======== Provided entries

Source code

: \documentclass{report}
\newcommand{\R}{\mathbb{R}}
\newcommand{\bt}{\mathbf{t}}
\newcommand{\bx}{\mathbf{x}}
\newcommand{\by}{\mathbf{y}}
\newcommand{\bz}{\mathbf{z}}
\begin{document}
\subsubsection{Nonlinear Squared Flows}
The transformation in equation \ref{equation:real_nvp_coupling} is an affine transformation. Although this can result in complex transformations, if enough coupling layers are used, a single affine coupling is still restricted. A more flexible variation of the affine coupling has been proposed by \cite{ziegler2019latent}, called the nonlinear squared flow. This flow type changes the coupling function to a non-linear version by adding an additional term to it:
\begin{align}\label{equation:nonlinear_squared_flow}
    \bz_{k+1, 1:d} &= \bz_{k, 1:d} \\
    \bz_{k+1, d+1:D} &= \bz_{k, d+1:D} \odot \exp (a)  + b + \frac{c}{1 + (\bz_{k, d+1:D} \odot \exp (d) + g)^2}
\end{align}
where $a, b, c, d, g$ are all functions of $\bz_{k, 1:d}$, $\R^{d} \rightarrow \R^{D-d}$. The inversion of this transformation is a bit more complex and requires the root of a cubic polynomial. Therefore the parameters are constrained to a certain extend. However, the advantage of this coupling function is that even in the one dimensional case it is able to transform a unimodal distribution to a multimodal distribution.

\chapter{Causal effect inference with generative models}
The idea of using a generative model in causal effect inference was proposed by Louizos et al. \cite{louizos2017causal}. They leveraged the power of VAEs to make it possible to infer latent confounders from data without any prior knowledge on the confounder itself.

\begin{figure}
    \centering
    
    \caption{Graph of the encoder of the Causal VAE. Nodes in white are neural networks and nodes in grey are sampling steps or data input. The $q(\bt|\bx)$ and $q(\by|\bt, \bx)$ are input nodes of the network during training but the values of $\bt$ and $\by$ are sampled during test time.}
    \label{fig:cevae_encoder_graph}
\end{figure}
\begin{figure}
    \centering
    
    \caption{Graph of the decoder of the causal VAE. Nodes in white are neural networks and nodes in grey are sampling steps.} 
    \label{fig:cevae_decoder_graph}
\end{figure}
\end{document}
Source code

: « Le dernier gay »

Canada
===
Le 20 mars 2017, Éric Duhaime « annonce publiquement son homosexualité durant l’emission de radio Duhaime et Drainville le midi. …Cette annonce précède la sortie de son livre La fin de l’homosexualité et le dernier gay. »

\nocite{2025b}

================

> **What to produce**
Please output the complete set of records above without any alteration.

> **Solution below**
Source code

: \documentclass{report}
\newcommand{\R}{\mathbb{R}}
\newcommand{\bt}{\mathbf{t}}
\newcommand{\bx}{\mathbf{x}}
\newcommand{\by}{\mathbf{y}}
\newcommand{\bz}{\mathbf{z}}
\begin{document}
\subsubsection{Nonlinear Squared Flows}
The transformation in equation \ref{equation:real_nvp_coupling} is an affine transformation. Although this can result in complex transformations, if enough coupling layers are used, a single affine coupling is still restricted. A more flexible variation of the affine coupling has been proposed by \cite{ziegler2019latent}, called the nonlinear squared flow. This flow type changes the coupling function to a non-linear version by adding an additional term to it:
\begin{align}\label{equation:nonlinear_squared_flow}
    \bz_{k+1, 1:d} &= \bz_{k, 1:d} \\
    \bz_{k+1, d+1:D} &= \bz_{k, d+1:D} \odot \exp (a)  + b + \frac{c}{1 + (\bz_{k, d+1:D} \odot \exp (d) + g)^2}
\end{align}
where $a, b, c, d, g$ are all functions of $\bz_{k, 1:d}$, $\R^{d} \rightarrow \R^{D-d}$. The inversion of this transformation is a bit more complex and requires the root of a cubic polynomial. Therefore the parameters are constrained to a certain extend. However, the advantage of this coupling function is that even in the one dimensional case it is able to transform a unimodal distribution to a multimodal distribution.

\chapter{Causal effect inference with generative models}
The idea of using a generative model in causal effect inference was proposed by Louizos et al. \cite{louizos2017causal}. They leveraged the power of VAEs to make it possible to infer latent confounders from data without any prior knowledge on the confounder itself.

\begin{figure}
    \centering
    
    \caption{Graph of the encoder of the Causal VAE. Nodes in white are neural networks and nodes in grey are sampling steps or data input. The $q(\bt|\bx)$ and $q(\by|\bt, \bx)$ are input nodes of the network during training but the values of $\bt$ and $\by$ are sampled during test time.}
    \label{fig:cevae_encoder_graph}
\end{figure}
\begin{figure}
    \centering
    
    \caption{Graph of the decoder of the causal VAE. Nodes in white are neural networks and nodes in grey are sampling steps.} 
    \label{fig:cevae_decoder_graph}
\end{figure}
\end{document}
Source code

: « Le dernier gay »

Canada
===
Le 20 mars 2017, Éric Duhaime « annonce publiquement son homosexualité durant l’emission de radio Duhaime et Drainville le midi. …Cette annonce précède la sortie de son livre La fin de l’homosexualité et le dernier gay. »

\nocite{2025b}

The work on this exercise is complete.